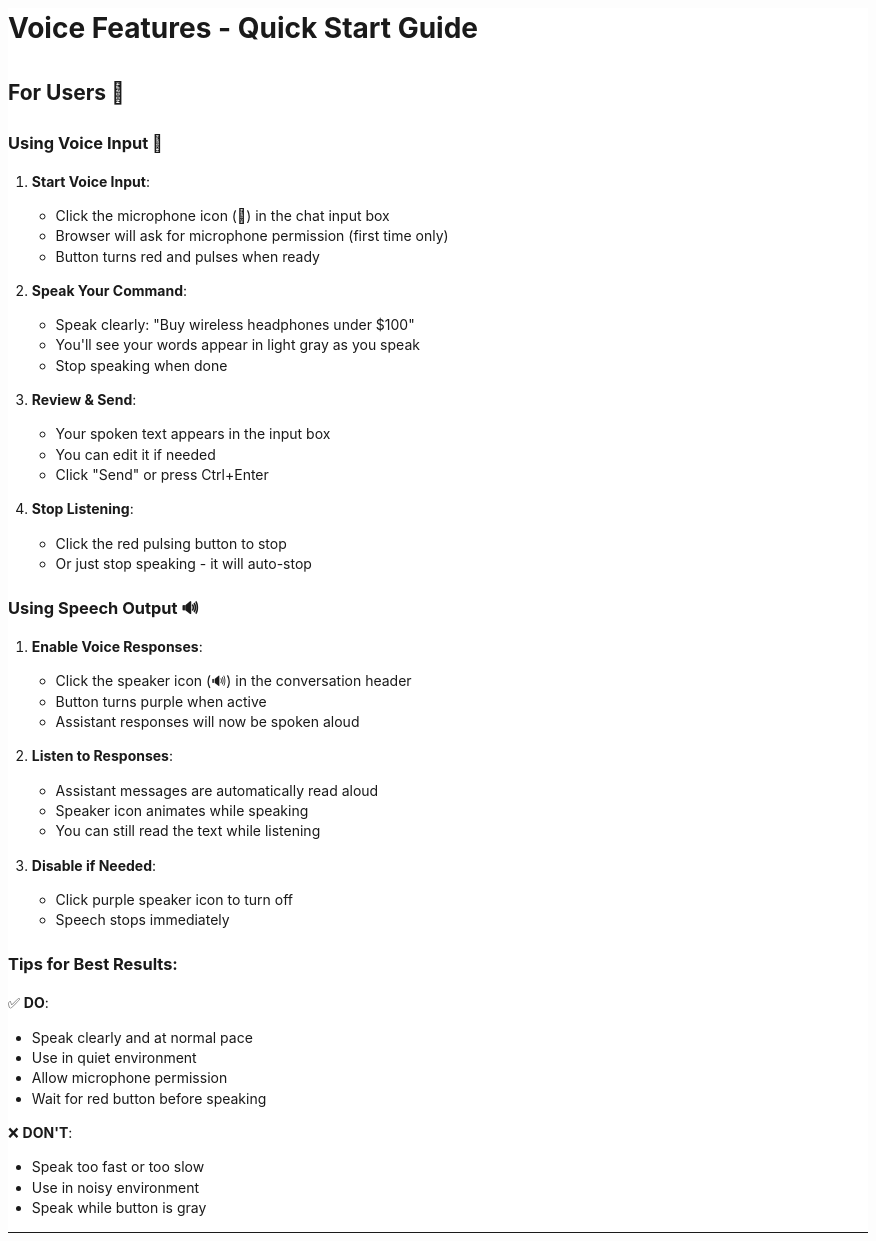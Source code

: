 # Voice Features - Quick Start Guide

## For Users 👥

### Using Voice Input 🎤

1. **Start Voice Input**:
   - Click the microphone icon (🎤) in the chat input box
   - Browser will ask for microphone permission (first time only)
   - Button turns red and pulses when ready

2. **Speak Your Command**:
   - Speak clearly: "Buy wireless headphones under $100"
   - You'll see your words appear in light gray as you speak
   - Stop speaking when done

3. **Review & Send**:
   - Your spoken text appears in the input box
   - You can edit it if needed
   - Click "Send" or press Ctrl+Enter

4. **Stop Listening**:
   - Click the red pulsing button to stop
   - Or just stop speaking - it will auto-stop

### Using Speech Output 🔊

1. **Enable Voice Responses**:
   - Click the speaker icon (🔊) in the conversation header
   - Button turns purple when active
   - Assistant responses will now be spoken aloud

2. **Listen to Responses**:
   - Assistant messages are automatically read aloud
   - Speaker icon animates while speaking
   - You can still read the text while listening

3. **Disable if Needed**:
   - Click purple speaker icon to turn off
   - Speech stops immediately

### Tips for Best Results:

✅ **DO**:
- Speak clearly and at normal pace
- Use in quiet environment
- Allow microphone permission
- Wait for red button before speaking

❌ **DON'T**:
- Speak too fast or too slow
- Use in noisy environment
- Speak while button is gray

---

...

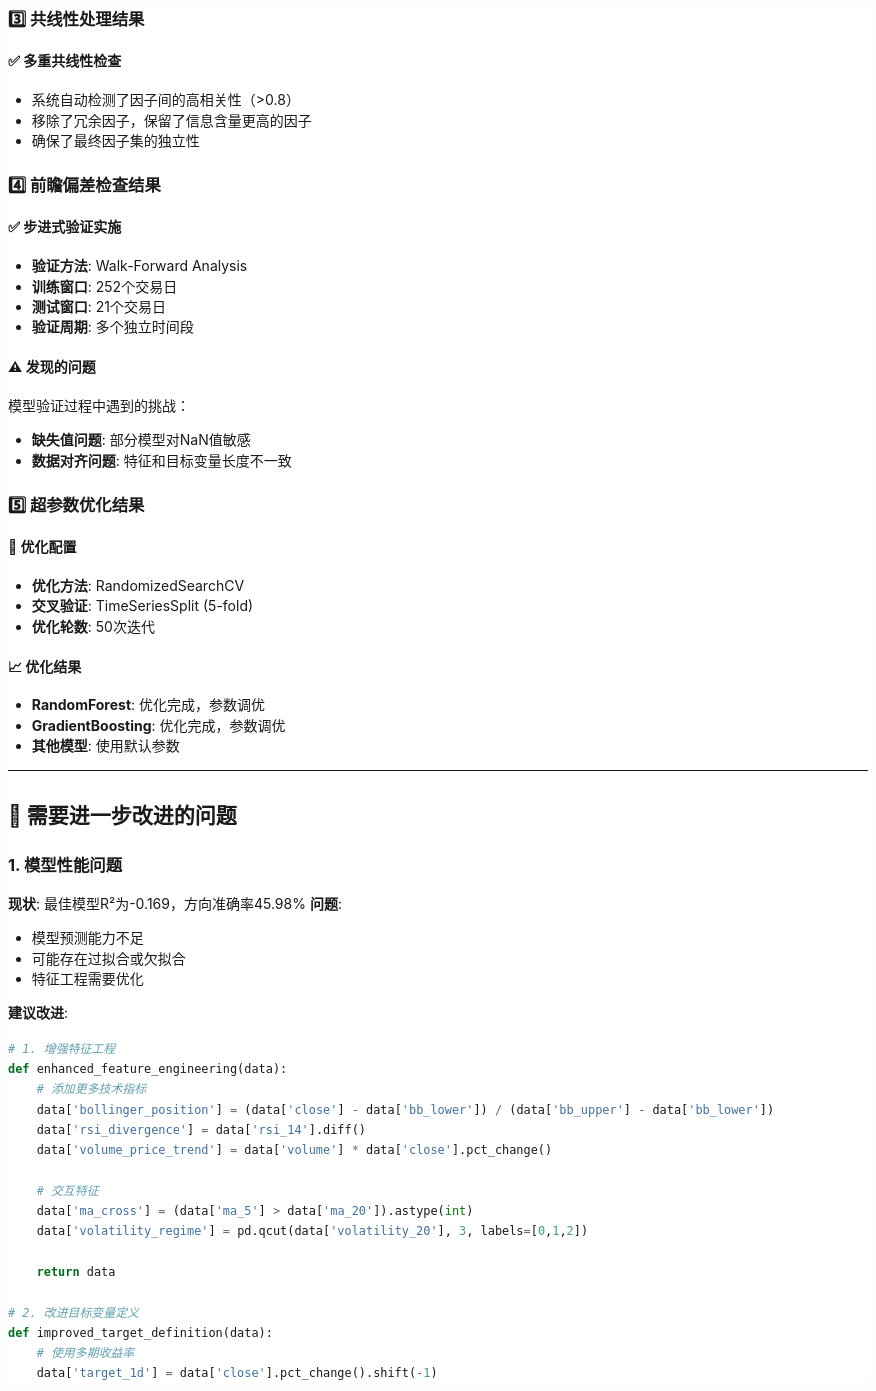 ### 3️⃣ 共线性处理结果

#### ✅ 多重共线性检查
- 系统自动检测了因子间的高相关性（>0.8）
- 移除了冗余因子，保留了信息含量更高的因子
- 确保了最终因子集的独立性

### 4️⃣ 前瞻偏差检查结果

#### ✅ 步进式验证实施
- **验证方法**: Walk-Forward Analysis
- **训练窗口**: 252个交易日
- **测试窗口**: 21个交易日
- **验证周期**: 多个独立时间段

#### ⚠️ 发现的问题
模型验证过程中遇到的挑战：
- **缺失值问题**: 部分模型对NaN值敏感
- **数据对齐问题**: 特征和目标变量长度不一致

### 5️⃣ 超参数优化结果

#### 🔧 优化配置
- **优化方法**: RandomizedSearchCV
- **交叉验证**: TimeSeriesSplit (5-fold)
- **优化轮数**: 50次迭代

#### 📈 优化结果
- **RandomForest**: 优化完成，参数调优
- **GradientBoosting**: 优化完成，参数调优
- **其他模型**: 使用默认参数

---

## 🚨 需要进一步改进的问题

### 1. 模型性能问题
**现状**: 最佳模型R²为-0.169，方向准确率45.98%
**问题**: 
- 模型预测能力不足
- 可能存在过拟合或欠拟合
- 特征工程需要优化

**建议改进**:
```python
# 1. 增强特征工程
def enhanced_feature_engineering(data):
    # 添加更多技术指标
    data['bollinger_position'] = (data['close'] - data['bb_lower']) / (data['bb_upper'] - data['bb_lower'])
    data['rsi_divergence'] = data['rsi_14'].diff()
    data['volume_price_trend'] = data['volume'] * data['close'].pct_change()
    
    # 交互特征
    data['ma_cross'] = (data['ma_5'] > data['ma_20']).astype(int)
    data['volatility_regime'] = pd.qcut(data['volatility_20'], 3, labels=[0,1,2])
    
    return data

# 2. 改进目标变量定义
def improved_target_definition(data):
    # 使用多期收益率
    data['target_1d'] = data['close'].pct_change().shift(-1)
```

To do — Wherever the word "close" turns up in a line of the entries above, copy that line.

Result —
    data['bollinger_position'] = (data['close'] - data['bb_lower']) / (data['bb_upper'] - data['bb_lower'])
    data['volume_price_trend'] = data['volume'] * data['close'].pct_change()
    data['target_1d'] = data['close'].pct_change().shift(-1)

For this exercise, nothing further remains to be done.